Agent 365 Governs Agents. It Still Needs Proof.

Microsoft Agent 365 makes agent governance an enterprise category. The next control surface is proof: evidence that an agent's work was correct before it changes the business.

A blue and gold cosmic enterprise control plane watching many agents while a separate proof gate checks evidence bundles and approval records before release

Microsoft just made the agent control plane an enterprise category.

Agent 365 is the clearest signal yet that agents are no longer cute copilots hiding inside demos. They are becoming managed workers: discoverable, named, permissioned, monitored, retired, audited, and dragged into the same security machinery as every other privileged thing in the company.

Good. Necessary. Late, but necessary.

If an agent can read files, invoke tools, touch customer data, call other agents, or operate with its own credentials, IT needs a registry. Security needs visibility. Compliance needs retention and audit. Nobody serious wants a zoo of shadow agents with admin tokens and no owner.

But governance is not the same thing as proof.

Agent 365 can help answer: “which agent exists, what can it access, where did it run, and which policies apply?”

The next question is nastier:

“Was the work actually correct before the agent changed the business?”

That is where the proof layer starts.

A registry is not a verifier

An agent registry tells you the agent exists.

It can tell you ownership, permissions, lifecycle state, deployment surface, risk posture, maybe even a useful activity map. That matters. I am not dunking on registries. Registries are how grown-ups stop pretending spreadsheets are infrastructure.

But a registry does not prove the invoice was valid.

It does not prove the code diff passed the real acceptance test.

It does not prove the claim evidence matched the policy.

It does not prove the research answer cited the right source instead of a stale summary from three compactions ago.

It proves management state. The business still needs execution truth.

This distinction sounds pedantic until money moves, a customer gets emailed, production changes, or an insurance claim gets approved because an agent sounded confident. Then everyone suddenly becomes very interested in receipts. Funny how that works.

The enterprise stack now has two control surfaces

There is the agent governance surface:

identity
ownership
access
inventory
policy
lifecycle
monitoring
audit retention

Agent 365 is aimed squarely at that layer.
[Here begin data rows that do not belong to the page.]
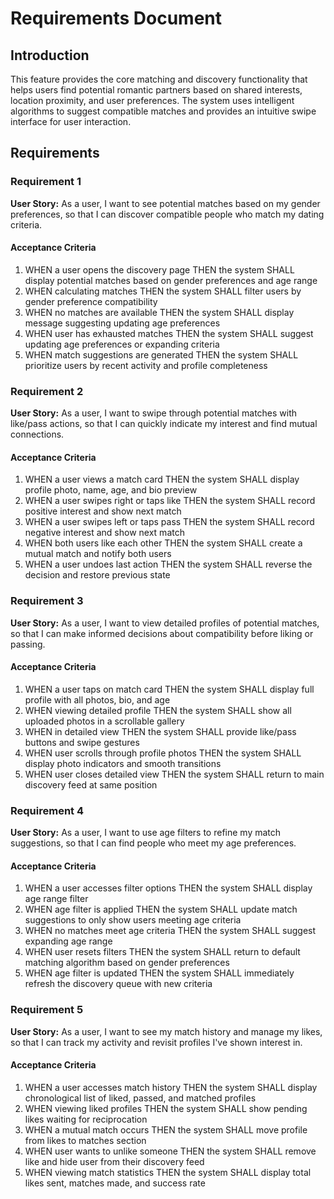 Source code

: # Requirements Document

## Introduction

This feature provides the core matching and discovery functionality that helps users find potential romantic partners based on shared interests, location proximity, and user preferences. The system uses intelligent algorithms to suggest compatible matches and provides an intuitive swipe interface for user interaction.

## Requirements

### Requirement 1

**User Story:** As a user, I want to see potential matches based on my gender preferences, so that I can discover compatible people who match my dating criteria.

#### Acceptance Criteria

1. WHEN a user opens the discovery page THEN the system SHALL display potential matches based on gender preferences and age range
2. WHEN calculating matches THEN the system SHALL filter users by gender preference compatibility
3. WHEN no matches are available THEN the system SHALL display message suggesting updating age preferences
4. WHEN user has exhausted matches THEN the system SHALL suggest updating age preferences or expanding criteria
5. WHEN match suggestions are generated THEN the system SHALL prioritize users by recent activity and profile completeness

### Requirement 2

**User Story:** As a user, I want to swipe through potential matches with like/pass actions, so that I can quickly indicate my interest and find mutual connections.

#### Acceptance Criteria

1. WHEN a user views a match card THEN the system SHALL display profile photo, name, age, and bio preview
2. WHEN a user swipes right or taps like THEN the system SHALL record positive interest and show next match
3. WHEN a user swipes left or taps pass THEN the system SHALL record negative interest and show next match
4. WHEN both users like each other THEN the system SHALL create a mutual match and notify both users
5. WHEN a user undoes last action THEN the system SHALL reverse the decision and restore previous state

### Requirement 3

**User Story:** As a user, I want to view detailed profiles of potential matches, so that I can make informed decisions about compatibility before liking or passing.

#### Acceptance Criteria

1. WHEN a user taps on match card THEN the system SHALL display full profile with all photos, bio, and age
2. WHEN viewing detailed profile THEN the system SHALL show all uploaded photos in a scrollable gallery
3. WHEN in detailed view THEN the system SHALL provide like/pass buttons and swipe gestures
4. WHEN user scrolls through profile photos THEN the system SHALL display photo indicators and smooth transitions
5. WHEN user closes detailed view THEN the system SHALL return to main discovery feed at same position

### Requirement 4

**User Story:** As a user, I want to use age filters to refine my match suggestions, so that I can find people who meet my age preferences.

#### Acceptance Criteria

1. WHEN a user accesses filter options THEN the system SHALL display age range filter
2. WHEN age filter is applied THEN the system SHALL update match suggestions to only show users meeting age criteria
3. WHEN no matches meet age criteria THEN the system SHALL suggest expanding age range
4. WHEN user resets filters THEN the system SHALL return to default matching algorithm based on gender preferences
5. WHEN age filter is updated THEN the system SHALL immediately refresh the discovery queue with new criteria

### Requirement 5

**User Story:** As a user, I want to see my match history and manage my likes, so that I can track my activity and revisit profiles I've shown interest in.

#### Acceptance Criteria

1. WHEN a user accesses match history THEN the system SHALL display chronological list of liked, passed, and matched profiles
2. WHEN viewing liked profiles THEN the system SHALL show pending likes waiting for reciprocation
3. WHEN a mutual match occurs THEN the system SHALL move profile from likes to matches section
4. WHEN user wants to unlike someone THEN the system SHALL remove like and hide user from their discovery feed
5. WHEN viewing match statistics THEN the system SHALL display total likes sent, matches made, and success rate
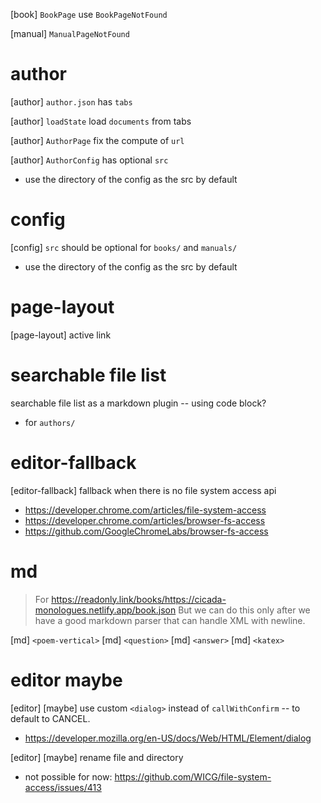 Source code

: [book] `BookPage` use `BookPageNotFound`

[manual] `ManualPageNotFound`

# author

[author] `author.json` has `tabs`

[author] `loadState` load `documents` from tabs

[author] `AuthorPage` fix the compute of `url`

[author] `AuthorConfig` has optional `src`

- use the directory of the config as the src by default

# config

[config] `src` should be optional for `books/` and `manuals/`

- use the directory of the config as the src by default

# page-layout

[page-layout] active link

# searchable file list

searchable file list as a markdown plugin -- using code block?

- for `authors/`

# editor-fallback

[editor-fallback] fallback when there is no file system access api

- https://developer.chrome.com/articles/file-system-access
- https://developer.chrome.com/articles/browser-fs-access
- https://github.com/GoogleChromeLabs/browser-fs-access

# md

> For https://readonly.link/books/https://cicada-monologues.netlify.app/book.json
> But we can do this only after we have a good markdown parser
> that can handle XML with newline.

[md] `<poem-vertical>`
[md] `<question>`
[md] `<answer>`
[md] `<katex>`

# editor maybe

[editor] [maybe] use custom `<dialog>` instead of `callWithConfirm` -- to default to CANCEL.

- https://developer.mozilla.org/en-US/docs/Web/HTML/Element/dialog

[editor] [maybe] rename file and directory

- not possible for now: https://github.com/WICG/file-system-access/issues/413
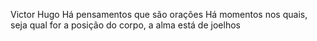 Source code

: Victor Hugo
Há pensamentos que são orações Há momentos nos quais, seja qual for a posição do corpo, a alma está de joelhos
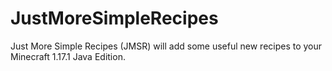 # JustMoreSimpleRecipes

Just More Simple Recipes (JMSR) will add some useful new recipes to your Minecraft 1.17.1 Java Edition.
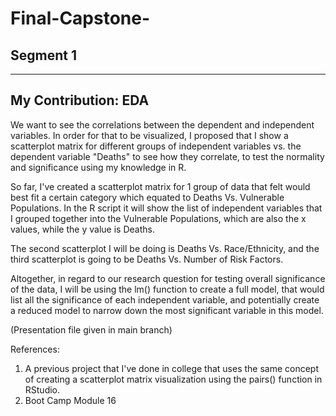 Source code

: # Final-Capstone-

## Segment 1


-------------------------------------------------------------------------

## My Contribution: EDA

We want to see the correlations between the dependent and independent variables. In order for that to be visualized, I proposed that I show a scatterplot matrix for different groups of independent variables vs. the dependent variable "Deaths" to see how they correlate, to test the normality and significance using my knowledge in R. 

So far, I've created a scatterplot matrix for 1 group of data that felt would best fit a certain category which equated to Deaths Vs. Vulnerable Populations. In the R script it will show the list of independent variables that I grouped together into the Vulnerable Populations, which are also the x values, while the y value is Deaths. 

The second scatterplot I will be doing is Deaths Vs. Race/Ethnicity, and the third scatterplot is going to be Deaths Vs. Number of Risk Factors. 

Altogether, in regard to our research question for testing overall significance of the data, I will be using the lm() function to create a full model, that would list
all the significance of each independent variable, and potentially create a reduced model to narrow down the most significant variable in this model. 

(Presentation file given in main branch)

References: 
1. A previous project that I've done in college that uses the same concept of creating a scatterplot matrix visualization using the pairs() function in RStudio. 
2. Boot Camp Module 16 
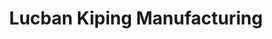 ---
title: "Lucban Kiping Manufacturing"
url: /lucban/lucban-kiping-manufacturing/
shop: antiques
--- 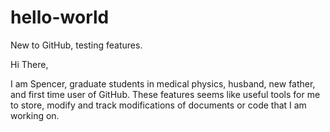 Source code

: # hello-world
New to GitHub, testing features.

Hi There,

I am Spencer, graduate students in medical physics, husband, new father, and first time user of GitHub. These features seems like useful tools for me to store, modify and track modifications of documents or code that I am working on.
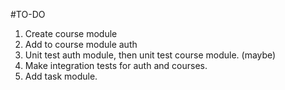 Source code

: #TO-DO
1. Create course module
2. Add to course module auth
3. Unit test auth module, then unit test course module.  (maybe)
4. Make integration tests for auth and courses.
5. Add task module.
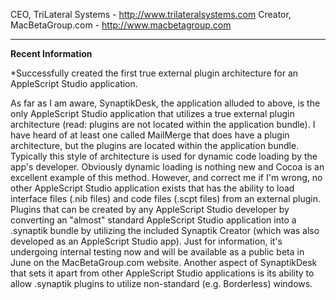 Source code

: 

CEO, TriLateral Systems - http://www.trilateralsystems.com
Creator, MacBetaGroup.com - http://www.macbetagroup.com

----

**Recent Information**

*Successfully created the first true external plugin architecture for an AppleScript Studio application.


As far as I am aware, SynaptikDesk, the application alluded to above, is the only AppleScript Studio application that utilizes a true external plugin architecture (read: plugins are not located within the application bundle).  I have heard of at least one called MailMerge that does have a plugin architecture, but the plugins are located within the application bundle.  Typically this style of architecture is used for dynamic code loading by the app's developer.  Obviously dynamic loading is nothing new and Cocoa is an excellent example of this method.  However, and correct me if I'm wrong, no other AppleScript Studio application exists that has the ability to load interface files (.nib files) and code files (.scpt files) from an external plugin.  Plugins that can be created by any AppleScript Studio developer by converting an "almost" standard AppleScript Studio application into a .synaptik bundle by utilizing the included Synaptik Creator (which was also developed as an AppleScript Studio app).  Just for information, it's undergoing internal testing now and will be available as a public beta in June on the MacBetaGroup.com website.  Another aspect of SynaptikDesk that sets it apart from other AppleScript Studio applications is its ability to allow .synaptik plugins to utilize non-standard (e.g. Borderless) windows.
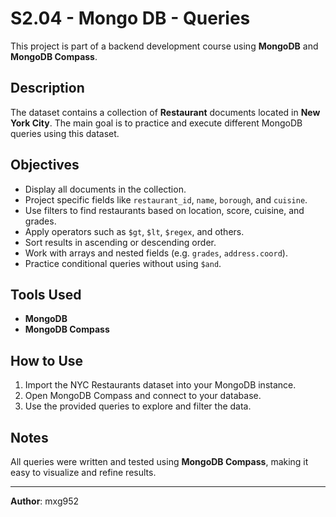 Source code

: # S2.04 - Mongo DB - Queries

This project is part of a backend development course using **MongoDB** and **MongoDB Compass**.

## Description

The dataset contains a collection of **Restaurant** documents located in **New York City**. The main goal is to practice and execute different MongoDB queries using this dataset.

## Objectives

- Display all documents in the collection.
- Project specific fields like `restaurant_id`, `name`, `borough`, and `cuisine`.
- Use filters to find restaurants based on location, score, cuisine, and grades.
- Apply operators such as `$gt`, `$lt`, `$regex`, and others.
- Sort results in ascending or descending order.
- Work with arrays and nested fields (e.g. `grades`, `address.coord`).
- Practice conditional queries without using `$and`.

## Tools Used

- **MongoDB**
- **MongoDB Compass**

## How to Use

1. Import the NYC Restaurants dataset into your MongoDB instance.
2. Open MongoDB Compass and connect to your database.
3. Use the provided queries to explore and filter the data.

## Notes

All queries were written and tested using **MongoDB Compass**, making it easy to visualize and refine results.

---

**Author**:  mxg952


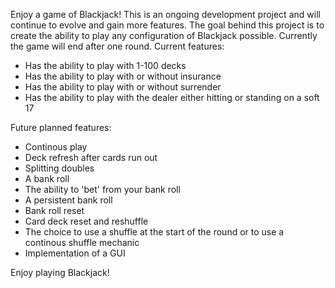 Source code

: Enjoy a game of Blackjack! This is an ongoing development project and will continue to evolve and gain more features. The goal behind this project is to create the ability to play any configuration of Blackjack possible. Currently the game will end after one round. Current features:

- Has the ability to play with 1-100 decks
- Has the ability to play with or without insurance
- Has the ability to play with or without surrender
- Has the ability to play with the dealer either hitting or standing on a soft 17

Future planned features:

- Continous play
- Deck refresh after cards run out
- Splitting doubles
- A bank roll
- The ability to 'bet' from your bank roll
- A persistent bank roll
- Bank roll reset
- Card deck reset and reshuffle
- The choice to use a shuffle at the start of the round or to use a continous shuffle mechanic
- Implementation of a GUI

Enjoy playing Blackjack!
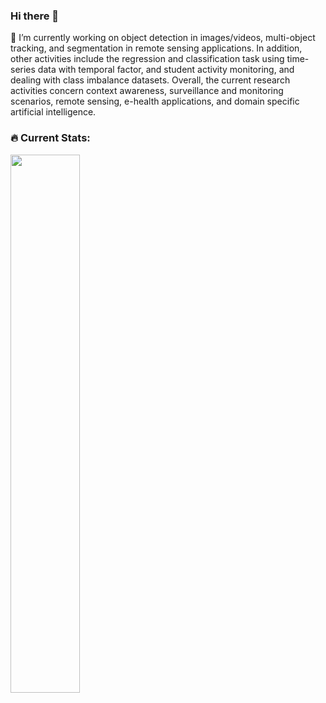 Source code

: ### Hi there 👋
🔭 I’m currently working on object detection in images/videos, multi-object tracking, and segmentation in remote sensing applications. In addition, other activities include the regression and classification task using time-series data with temporal factor, and student activity monitoring, and dealing with class imbalance datasets. Overall, the current research activities concern context awareness, surveillance and monitoring scenarios, remote sensing, e-health applications, and domain specific artificial intelligence.
### :fire: Current Stats:
<img align="left" width="47%" src="https://github-readme-stats.vercel.app/api?username=hlmhlr&show_icons=true&theme=radical&hide=stars,prs" />

<!-- <img align="left" width="48%" src="https://github-readme-stats.vercel.app/api/top-langs/?username=hlmhlr&layout=compact" />

<!-- <img align="left" alt="Python" src="https://img.shields.io/badge/python-3670A0?style=for-the-badge&logo=python&logoColor=ffdd54"/>


<!--
**hlmhlr/hlmhlr** is a ✨ _special_ ✨ repository because its `README.md` (this file) appears on your GitHub profile.




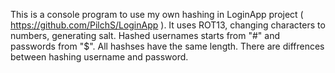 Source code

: This is a console program to use my own hashing in LoginApp project ( https://github.com/PilchS/LoginApp ). It uses ROT13, changing characters to numbers, generating salt. Hashed usernames starts from "#" and passwords from "$". All hashses have the same length. There are diffrences between hashing username and password.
Microsoft is strong here because enterprises already run Entra, Defender, Purview, Intune, Microsoft 365 admin workflows, and the surrounding security furniture.

Then there is the verified-work surface:

what task did the agent attempt?
what evidence did it collect?
which tools did it call?
what changed?
what tests or checks passed?
who approved release?
what should roll back if the result is wrong?

That is a different product boundary.

Governance decides whether the agent is allowed in the building.

Proof decides whether its output is allowed out the door.

You need both.

Observability catches behavior. Proof gates consequences.

Agent observability is useful. It helps security teams see agent sprawl, risky permissions, strange connections, and unsafe behavior.

But observability is often retrospective. It is excellent at telling you what happened. It is weaker at deciding whether a specific piece of work is safe to release right now.

For operator workflows, the release decision needs a concrete object.

Call it a proof bundle:

task request
agent identity and authority
source artifacts
tool-call trail
checks and verifier outcomes
approval record
release or settlement reference

That bundle is what lets a system say: pass, fail, or escalate.

No bundle, no release.

Not because we hate autonomy. Because autonomy without proof is just faster ambiguity wearing a hard hat.

Insurance makes the gap obvious

Take a claims workflow.

An AI claims agent reviews a repair invoice and recommends a £250 vendor payment. Agent governance can tell you the agent exists, who owns it, what data it can access, and whether its permissions look sane.

Useful.

Still not enough.

Before money moves, the release gate has to check the work:

Is the agent authorized to request this payment?
Is £250 inside its limit?
Is the vendor approved?
Is the policy active?
Does the damage match the cover?
Is the evidence bundle complete?
Did a human or policy approve the release?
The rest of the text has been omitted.